REGIONAL EQUITY STRATEGY
The Merrill Lynch Fund Manager survey confirmed investors’ preferences for the US, Japan and more recently for the euro zone.
- We have maintained our slight overweight on euro zone equities, as we expect a gradual improvement from the high discount due to political uncertainties. Recent surveys point to some acceleration in activity. Furthermore, the recent depreciation of the euro is in favour of exports and overall GDP growth, while pushing inflation somewhat higher. The Q4 2016 consensus earnings growth estimates are in line with the end of earnings recession expected in the US and Europe.
- We still have a relative value strategy in favour of the DAX against the FTSE 250.
- We have maintained our underweight in UK equities. A deterioration in domestic UK macro indicators should hit the FTSE250 with significant domestic exposure. We avoid domestically-oriented small and mid-caps and still have a relative value strategy long FTSE 100 against a short FTSE 250.
- We are slightly overweight on US equities. Markets are anticipating a stronger growth and a higher inflation. This has pushed rates and USD higher and led to a tightening in financial conditions. Furthermore, the Q4 2016 earnings season has started with positive surprises for US financials.
- We are positive on Japan. The country benefits from an aggressive domestic policy mix, stronger US growth and a weaker currency.

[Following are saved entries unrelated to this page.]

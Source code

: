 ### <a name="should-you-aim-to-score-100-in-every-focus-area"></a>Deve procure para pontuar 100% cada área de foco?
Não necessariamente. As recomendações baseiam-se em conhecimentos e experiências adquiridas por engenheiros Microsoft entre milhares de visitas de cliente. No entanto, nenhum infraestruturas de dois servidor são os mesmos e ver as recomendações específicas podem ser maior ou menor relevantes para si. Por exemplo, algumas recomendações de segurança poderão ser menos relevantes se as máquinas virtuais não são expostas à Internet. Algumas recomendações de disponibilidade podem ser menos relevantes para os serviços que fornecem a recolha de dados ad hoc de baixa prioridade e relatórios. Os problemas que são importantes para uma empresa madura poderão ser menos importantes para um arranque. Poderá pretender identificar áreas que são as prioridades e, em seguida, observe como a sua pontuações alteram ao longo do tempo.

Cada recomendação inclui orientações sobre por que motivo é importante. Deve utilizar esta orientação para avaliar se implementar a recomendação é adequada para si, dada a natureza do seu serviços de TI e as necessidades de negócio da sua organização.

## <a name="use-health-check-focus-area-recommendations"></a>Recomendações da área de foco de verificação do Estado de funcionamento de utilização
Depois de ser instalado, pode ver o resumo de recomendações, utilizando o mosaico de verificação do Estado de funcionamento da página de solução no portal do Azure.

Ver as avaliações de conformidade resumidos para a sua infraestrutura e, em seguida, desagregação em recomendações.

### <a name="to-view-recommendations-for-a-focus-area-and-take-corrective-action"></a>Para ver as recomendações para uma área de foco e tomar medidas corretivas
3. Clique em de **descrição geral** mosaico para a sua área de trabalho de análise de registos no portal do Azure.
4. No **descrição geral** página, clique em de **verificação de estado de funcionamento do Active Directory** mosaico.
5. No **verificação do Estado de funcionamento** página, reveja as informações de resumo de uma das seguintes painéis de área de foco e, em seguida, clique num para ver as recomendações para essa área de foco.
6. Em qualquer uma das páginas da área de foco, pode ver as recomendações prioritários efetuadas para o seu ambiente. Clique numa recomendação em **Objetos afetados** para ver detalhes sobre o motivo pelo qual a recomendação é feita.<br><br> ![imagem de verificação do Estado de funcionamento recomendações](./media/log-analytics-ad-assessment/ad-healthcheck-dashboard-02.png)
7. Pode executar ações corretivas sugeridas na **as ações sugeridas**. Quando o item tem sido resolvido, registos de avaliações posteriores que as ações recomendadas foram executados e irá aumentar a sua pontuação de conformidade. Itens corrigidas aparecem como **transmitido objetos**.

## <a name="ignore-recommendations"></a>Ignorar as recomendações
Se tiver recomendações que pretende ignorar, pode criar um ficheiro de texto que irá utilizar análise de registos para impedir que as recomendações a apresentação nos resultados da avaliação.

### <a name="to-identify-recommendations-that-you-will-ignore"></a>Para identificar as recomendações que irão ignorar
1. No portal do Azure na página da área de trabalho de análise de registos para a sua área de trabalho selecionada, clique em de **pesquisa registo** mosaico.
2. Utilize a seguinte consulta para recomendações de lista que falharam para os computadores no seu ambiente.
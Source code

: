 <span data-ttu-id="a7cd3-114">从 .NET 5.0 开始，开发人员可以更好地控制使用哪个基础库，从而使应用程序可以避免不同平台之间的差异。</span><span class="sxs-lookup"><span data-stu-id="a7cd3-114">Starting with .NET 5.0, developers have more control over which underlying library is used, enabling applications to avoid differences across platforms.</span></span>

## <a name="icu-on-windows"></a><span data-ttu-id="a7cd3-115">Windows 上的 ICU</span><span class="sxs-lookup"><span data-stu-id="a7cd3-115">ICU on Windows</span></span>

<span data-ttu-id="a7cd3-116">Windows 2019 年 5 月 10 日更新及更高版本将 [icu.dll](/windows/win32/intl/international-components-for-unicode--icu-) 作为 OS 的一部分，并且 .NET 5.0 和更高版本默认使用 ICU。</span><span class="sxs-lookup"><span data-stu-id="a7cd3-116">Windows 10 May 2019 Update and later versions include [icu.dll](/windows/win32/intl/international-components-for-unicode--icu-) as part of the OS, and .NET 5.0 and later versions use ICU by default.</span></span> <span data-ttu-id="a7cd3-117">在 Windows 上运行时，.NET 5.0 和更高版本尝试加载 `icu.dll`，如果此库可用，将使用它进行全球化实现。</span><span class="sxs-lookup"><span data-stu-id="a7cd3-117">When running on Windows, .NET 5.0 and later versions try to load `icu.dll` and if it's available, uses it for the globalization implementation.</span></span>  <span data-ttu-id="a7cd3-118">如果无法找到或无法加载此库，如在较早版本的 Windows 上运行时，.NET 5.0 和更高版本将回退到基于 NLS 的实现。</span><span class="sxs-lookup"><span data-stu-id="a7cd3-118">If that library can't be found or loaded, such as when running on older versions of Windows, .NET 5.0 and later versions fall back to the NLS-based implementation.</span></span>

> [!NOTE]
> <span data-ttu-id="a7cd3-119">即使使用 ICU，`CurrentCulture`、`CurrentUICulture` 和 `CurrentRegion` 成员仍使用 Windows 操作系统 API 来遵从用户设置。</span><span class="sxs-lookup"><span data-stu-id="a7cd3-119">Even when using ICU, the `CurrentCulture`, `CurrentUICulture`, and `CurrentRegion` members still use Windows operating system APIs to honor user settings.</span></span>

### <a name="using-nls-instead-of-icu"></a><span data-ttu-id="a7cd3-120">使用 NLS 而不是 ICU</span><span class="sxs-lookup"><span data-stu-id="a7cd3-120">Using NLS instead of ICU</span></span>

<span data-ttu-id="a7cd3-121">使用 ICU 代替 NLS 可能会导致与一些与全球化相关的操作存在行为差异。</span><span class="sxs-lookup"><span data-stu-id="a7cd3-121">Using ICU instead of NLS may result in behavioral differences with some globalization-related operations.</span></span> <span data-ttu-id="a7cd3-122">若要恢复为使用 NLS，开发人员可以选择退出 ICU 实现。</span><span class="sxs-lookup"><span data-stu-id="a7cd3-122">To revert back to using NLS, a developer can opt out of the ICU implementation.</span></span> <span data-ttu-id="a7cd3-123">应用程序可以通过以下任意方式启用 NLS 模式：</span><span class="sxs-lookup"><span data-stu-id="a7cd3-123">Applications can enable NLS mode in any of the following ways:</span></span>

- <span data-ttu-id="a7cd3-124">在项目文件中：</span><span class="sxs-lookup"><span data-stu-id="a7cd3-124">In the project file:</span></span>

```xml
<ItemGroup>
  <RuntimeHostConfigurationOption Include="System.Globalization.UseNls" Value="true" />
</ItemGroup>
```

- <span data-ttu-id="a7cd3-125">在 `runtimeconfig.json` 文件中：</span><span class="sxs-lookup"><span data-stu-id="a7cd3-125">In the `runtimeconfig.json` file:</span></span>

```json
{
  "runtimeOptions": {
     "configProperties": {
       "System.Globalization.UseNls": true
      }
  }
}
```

- We have maintained a neutral positioning in emerging markets.
BOND STRATEGY
- We have maintained a significant underweight in duration.
- We continue to diversify out of low/negative yielding government bonds:
- We have maintained an overall below-benchmark duration as we expect stronger inflation figures and US fiscal policy easing to push bond yields higher.
- We have maintained our relative value trade, long Italian yields / short Spanish yields, as Italian rates continue to tighten as too much pessimism was priced in.
- We remain positive on inflation-linked bonds. Inflation expectations have reached new highs since 2014 and should keep growing, supported by oil price increases, wage growth, possible fiscal easing and protectionism measures.
- We have a slight overweight in emerging market debt, both in local and in hard currency terms.
- We are slightly positive on high yield, even as the significant spread tightening has reduced the potential, the carry remains attractive.